WHAT YOU ARE ASKED TO DO: In full and without alteration, print the entries that follow.

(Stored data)

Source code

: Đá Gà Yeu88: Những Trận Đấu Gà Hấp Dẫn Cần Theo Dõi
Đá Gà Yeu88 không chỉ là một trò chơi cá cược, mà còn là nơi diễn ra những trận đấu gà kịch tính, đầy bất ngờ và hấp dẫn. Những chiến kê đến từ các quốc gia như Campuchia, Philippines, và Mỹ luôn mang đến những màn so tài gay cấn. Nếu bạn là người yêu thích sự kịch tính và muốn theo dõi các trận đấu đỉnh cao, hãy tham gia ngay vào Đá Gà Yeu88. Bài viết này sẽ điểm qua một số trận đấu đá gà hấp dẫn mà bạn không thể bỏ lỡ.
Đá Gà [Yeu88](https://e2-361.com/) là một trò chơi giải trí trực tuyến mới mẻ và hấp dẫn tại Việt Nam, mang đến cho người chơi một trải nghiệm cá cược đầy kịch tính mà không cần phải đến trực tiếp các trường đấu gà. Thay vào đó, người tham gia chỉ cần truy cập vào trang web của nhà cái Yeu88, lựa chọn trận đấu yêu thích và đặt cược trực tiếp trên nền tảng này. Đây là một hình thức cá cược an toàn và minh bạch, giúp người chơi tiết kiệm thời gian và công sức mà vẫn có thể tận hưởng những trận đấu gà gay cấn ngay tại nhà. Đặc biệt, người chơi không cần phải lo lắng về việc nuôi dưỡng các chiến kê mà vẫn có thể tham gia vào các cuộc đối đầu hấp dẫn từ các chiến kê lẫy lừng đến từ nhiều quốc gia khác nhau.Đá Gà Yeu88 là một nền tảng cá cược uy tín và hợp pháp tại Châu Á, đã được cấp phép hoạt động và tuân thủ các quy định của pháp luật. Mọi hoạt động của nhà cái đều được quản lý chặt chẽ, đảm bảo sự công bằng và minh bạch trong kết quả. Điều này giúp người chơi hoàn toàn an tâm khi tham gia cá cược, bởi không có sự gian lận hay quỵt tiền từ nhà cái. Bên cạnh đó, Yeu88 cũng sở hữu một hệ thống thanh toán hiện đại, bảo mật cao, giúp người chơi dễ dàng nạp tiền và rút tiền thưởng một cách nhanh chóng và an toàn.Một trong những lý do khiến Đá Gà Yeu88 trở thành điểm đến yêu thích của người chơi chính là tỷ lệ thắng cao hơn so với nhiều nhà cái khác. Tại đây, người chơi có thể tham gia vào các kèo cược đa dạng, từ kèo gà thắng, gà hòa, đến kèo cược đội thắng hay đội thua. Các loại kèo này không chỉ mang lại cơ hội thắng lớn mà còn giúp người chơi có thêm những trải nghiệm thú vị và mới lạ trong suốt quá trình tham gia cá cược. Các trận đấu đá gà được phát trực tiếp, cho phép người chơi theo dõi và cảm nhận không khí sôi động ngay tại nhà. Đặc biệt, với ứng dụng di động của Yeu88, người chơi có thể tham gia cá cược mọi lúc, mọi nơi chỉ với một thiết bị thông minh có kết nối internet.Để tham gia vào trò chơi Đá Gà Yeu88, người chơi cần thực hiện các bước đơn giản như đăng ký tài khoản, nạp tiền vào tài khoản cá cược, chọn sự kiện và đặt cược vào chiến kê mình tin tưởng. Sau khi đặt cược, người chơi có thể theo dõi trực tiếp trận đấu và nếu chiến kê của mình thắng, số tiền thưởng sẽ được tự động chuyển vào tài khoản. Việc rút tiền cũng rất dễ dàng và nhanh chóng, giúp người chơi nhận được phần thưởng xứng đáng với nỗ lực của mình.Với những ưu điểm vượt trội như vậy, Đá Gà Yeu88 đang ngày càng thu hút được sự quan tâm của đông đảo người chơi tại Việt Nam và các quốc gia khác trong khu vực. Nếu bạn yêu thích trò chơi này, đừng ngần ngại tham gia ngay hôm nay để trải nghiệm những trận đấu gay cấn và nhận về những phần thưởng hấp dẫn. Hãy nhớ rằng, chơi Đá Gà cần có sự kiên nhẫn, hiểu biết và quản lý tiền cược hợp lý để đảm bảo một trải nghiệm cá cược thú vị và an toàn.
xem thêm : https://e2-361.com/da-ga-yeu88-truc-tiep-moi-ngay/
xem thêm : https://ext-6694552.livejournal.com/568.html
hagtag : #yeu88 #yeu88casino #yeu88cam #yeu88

EXPECTED ANSWER:
Source code

: Đá Gà Yeu88: Những Trận Đấu Gà Hấp Dẫn Cần Theo Dõi
Đá Gà Yeu88 không chỉ là một trò chơi cá cược, mà còn là nơi diễn ra những trận đấu gà kịch tính, đầy bất ngờ và hấp dẫn. Những chiến kê đến từ các quốc gia như Campuchia, Philippines, và Mỹ luôn mang đến những màn so tài gay cấn. Nếu bạn là người yêu thích sự kịch tính và muốn theo dõi các trận đấu đỉnh cao, hãy tham gia ngay vào Đá Gà Yeu88. Bài viết này sẽ điểm qua một số trận đấu đá gà hấp dẫn mà bạn không thể bỏ lỡ.
Đá Gà [Yeu88](https://e2-361.com/) là một trò chơi giải trí trực tuyến mới mẻ và hấp dẫn tại Việt Nam, mang đến cho người chơi một trải nghiệm cá cược đầy kịch tính mà không cần phải đến trực tiếp các trường đấu gà. Thay vào đó, người tham gia chỉ cần truy cập vào trang web của nhà cái Yeu88, lựa chọn trận đấu yêu thích và đặt cược trực tiếp trên nền tảng này. Đây là một hình thức cá cược an toàn và minh bạch, giúp người chơi tiết kiệm thời gian và công sức mà vẫn có thể tận hưởng những trận đấu gà gay cấn ngay tại nhà. Đặc biệt, người chơi không cần phải lo lắng về việc nuôi dưỡng các chiến kê mà vẫn có thể tham gia vào các cuộc đối đầu hấp dẫn từ các chiến kê lẫy lừng đến từ nhiều quốc gia khác nhau.Đá Gà Yeu88 là một nền tảng cá cược uy tín và hợp pháp tại Châu Á, đã được cấp phép hoạt động và tuân thủ các quy định của pháp luật. Mọi hoạt động của nhà cái đều được quản lý chặt chẽ, đảm bảo sự công bằng và minh bạch trong kết quả. Điều này giúp người chơi hoàn toàn an tâm khi tham gia cá cược, bởi không có sự gian lận hay quỵt tiền từ nhà cái. Bên cạnh đó, Yeu88 cũng sở hữu một hệ thống thanh toán hiện đại, bảo mật cao, giúp người chơi dễ dàng nạp tiền và rút tiền thưởng một cách nhanh chóng và an toàn.Một trong những lý do khiến Đá Gà Yeu88 trở thành điểm đến yêu thích của người chơi chính là tỷ lệ thắng cao hơn so với nhiều nhà cái khác. Tại đây, người chơi có thể tham gia vào các kèo cược đa dạng, từ kèo gà thắng, gà hòa, đến kèo cược đội thắng hay đội thua. Các loại kèo này không chỉ mang lại cơ hội thắng lớn mà còn giúp người chơi có thêm những trải nghiệm thú vị và mới lạ trong suốt quá trình tham gia cá cược. Các trận đấu đá gà được phát trực tiếp, cho phép người chơi theo dõi và cảm nhận không khí sôi động ngay tại nhà. Đặc biệt, với ứng dụng di động của Yeu88, người chơi có thể tham gia cá cược mọi lúc, mọi nơi chỉ với một thiết bị thông minh có kết nối internet.Để tham gia vào trò chơi Đá Gà Yeu88, người chơi cần thực hiện các bước đơn giản như đăng ký tài khoản, nạp tiền vào tài khoản cá cược, chọn sự kiện và đặt cược vào chiến kê mình tin tưởng. Sau khi đặt cược, người chơi có thể theo dõi trực tiếp trận đấu và nếu chiến kê của mình thắng, số tiền thưởng sẽ được tự động chuyển vào tài khoản. Việc rút tiền cũng rất dễ dàng và nhanh chóng, giúp người chơi nhận được phần thưởng xứng đáng với nỗ lực của mình.Với những ưu điểm vượt trội như vậy, Đá Gà Yeu88 đang ngày càng thu hút được sự quan tâm của đông đảo người chơi tại Việt Nam và các quốc gia khác trong khu vực. Nếu bạn yêu thích trò chơi này, đừng ngần ngại tham gia ngay hôm nay để trải nghiệm những trận đấu gay cấn và nhận về những phần thưởng hấp dẫn. Hãy nhớ rằng, chơi Đá Gà cần có sự kiên nhẫn, hiểu biết và quản lý tiền cược hợp lý để đảm bảo một trải nghiệm cá cược thú vị và an toàn.
xem thêm : https://e2-361.com/da-ga-yeu88-truc-tiep-moi-ngay/
xem thêm : https://ext-6694552.livejournal.com/568.html
hagtag : #yeu88 #yeu88casino #yeu88cam #yeu88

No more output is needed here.